Catherine scoffed. “Well, if only she was around a little bit more, she might get a chance. Hard to remember she’s leading this troop when she’s hardly around.”

“Hey, the woman may have some personal issues going on,” I chastised lightheartedly. “Besides, I’m still one-half the troop leader so we can limp on."

I walked ahead of the group to face them. "And I think this house is absolutely gorgeous and perfect for what we're looking for. It's got history but it's humble. It's got so much land around it that we can add extensions to it later if we wish. Or build a playground for the kids, or a sustainable garden or greenhouse that would help supply food to the center and also allow others to learn produce-growing skills. It'll need a little bit of TLC and maybe some creative touches, and I know a really good interior designer who would love to be part of our project. It's a good size property with lots of history and character and it's free. I say we have a winner."

Everyone else murmured their assent—even Simone was smiling with satisfaction—that Catherine looked around, sighed loudly, and muttered a grumpy 'Fine'.

I was already on a roll, the lightbulbs blinking in my head like a Christmas light show.

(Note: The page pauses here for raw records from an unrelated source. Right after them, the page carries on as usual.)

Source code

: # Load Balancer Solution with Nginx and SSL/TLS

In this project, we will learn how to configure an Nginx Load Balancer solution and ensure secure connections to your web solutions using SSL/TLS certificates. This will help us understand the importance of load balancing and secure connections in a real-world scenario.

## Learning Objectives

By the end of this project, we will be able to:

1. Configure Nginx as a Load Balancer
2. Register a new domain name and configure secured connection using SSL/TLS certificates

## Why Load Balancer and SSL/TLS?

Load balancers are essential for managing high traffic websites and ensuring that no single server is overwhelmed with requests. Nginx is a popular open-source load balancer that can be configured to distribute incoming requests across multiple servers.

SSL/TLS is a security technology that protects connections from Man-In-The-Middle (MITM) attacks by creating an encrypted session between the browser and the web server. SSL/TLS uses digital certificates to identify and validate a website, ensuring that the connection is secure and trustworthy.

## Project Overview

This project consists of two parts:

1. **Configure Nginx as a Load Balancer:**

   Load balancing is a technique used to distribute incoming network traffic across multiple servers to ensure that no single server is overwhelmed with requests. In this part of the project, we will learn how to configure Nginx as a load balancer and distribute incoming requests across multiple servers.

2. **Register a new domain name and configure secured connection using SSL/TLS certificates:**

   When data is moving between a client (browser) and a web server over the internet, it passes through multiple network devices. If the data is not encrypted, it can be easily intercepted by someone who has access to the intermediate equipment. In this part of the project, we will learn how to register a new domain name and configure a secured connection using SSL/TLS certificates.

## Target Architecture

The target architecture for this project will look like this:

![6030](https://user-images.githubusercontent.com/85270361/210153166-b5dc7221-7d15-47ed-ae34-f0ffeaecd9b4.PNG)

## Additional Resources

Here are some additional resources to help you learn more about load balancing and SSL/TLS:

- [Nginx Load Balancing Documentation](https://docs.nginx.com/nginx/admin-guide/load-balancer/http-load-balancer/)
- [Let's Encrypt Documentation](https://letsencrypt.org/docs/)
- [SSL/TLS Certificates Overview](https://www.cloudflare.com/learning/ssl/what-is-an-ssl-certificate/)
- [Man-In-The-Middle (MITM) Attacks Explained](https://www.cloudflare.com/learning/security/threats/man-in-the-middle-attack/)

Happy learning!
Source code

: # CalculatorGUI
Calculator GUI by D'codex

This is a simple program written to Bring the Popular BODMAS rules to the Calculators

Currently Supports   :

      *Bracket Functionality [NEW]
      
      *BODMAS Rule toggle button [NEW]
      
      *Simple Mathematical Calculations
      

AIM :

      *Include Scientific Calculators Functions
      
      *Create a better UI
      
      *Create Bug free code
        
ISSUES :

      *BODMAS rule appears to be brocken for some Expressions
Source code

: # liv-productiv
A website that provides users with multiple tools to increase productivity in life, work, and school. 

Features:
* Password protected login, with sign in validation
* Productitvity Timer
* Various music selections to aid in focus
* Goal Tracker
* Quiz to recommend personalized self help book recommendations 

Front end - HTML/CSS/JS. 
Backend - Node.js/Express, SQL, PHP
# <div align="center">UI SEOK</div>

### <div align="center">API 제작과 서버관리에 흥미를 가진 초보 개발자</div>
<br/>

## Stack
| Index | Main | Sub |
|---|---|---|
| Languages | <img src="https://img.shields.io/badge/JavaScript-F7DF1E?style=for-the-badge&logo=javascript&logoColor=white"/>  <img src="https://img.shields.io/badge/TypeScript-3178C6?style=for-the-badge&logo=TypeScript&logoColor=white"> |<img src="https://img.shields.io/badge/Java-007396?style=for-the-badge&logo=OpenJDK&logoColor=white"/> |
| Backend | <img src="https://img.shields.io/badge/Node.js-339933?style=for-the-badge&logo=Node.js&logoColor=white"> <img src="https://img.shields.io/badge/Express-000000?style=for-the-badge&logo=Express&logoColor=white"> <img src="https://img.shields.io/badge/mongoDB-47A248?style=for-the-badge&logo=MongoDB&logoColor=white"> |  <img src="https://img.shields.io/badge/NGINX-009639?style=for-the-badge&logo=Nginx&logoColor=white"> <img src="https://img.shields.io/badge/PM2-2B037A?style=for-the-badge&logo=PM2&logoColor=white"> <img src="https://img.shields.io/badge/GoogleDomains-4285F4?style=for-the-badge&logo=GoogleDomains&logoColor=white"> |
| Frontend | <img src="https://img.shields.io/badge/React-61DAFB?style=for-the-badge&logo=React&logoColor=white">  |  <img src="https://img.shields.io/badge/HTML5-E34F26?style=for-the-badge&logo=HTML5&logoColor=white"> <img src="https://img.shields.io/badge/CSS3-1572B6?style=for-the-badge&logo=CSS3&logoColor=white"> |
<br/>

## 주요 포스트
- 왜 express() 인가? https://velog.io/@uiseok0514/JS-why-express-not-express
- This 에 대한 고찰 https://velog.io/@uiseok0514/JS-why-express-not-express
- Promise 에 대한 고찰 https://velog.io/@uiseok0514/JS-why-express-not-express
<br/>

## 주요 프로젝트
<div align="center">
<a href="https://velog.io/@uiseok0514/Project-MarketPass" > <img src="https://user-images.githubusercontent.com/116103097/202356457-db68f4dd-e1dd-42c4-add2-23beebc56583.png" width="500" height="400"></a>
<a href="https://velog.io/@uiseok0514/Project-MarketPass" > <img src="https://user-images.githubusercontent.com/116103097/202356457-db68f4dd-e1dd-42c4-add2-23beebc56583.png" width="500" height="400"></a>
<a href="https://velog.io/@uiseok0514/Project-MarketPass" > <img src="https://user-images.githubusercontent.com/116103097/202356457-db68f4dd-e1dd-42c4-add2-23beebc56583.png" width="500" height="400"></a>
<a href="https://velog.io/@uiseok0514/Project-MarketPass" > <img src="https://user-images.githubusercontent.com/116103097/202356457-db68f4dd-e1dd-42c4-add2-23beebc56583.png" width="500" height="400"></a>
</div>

"Actually, I think it would be a great idea to showcase Oakley Stead to our guests who would be letting out their deep pockets come the night of the masquerade. It gives them tangible proof of where our efforts are going and it offers a unique setting for once, since we do the wild card charity round at Clifton House every year."

I glanced behind me and arced my hand in dramatic flourish to highlight the rustic charm of the house and the quaint mystery of the thick woods that surrounded the soft slopes like fortresses to a fairy land. 

"With some firefly light effects outside, around the trees, and some elegant old-world touches, it could be the perfect setting for Masquerade Magnifique," I added with a near-twirl as I imagined the soft, smoky glow of candlelight in the ballroom, the fancy ball gowns and mysterious masks, the sweet, seductive music, the tinkle of wine glasses, the rippling laughter and humming conversations among the crowd. "I think it's going to be splendid."

The faces staring back at me all showed symptoms of dreamy excitement except for Catherine who looked at me incredulously. "But plans have been made to hold it at Clifton House! It's two weeks away. You can't just move the event to a totally different location."

I shrugged. "We have a long-standing partnership with the best event-planning team in the state who tote the esteemed reputation of being able to cater to our every whim and fancy considering how particular our standards are. I'm sure they can make it happen in all levels—from our guests, to our vendors, to the press. They can easily angle it as a means to showcase the home which will become the very center of this cause."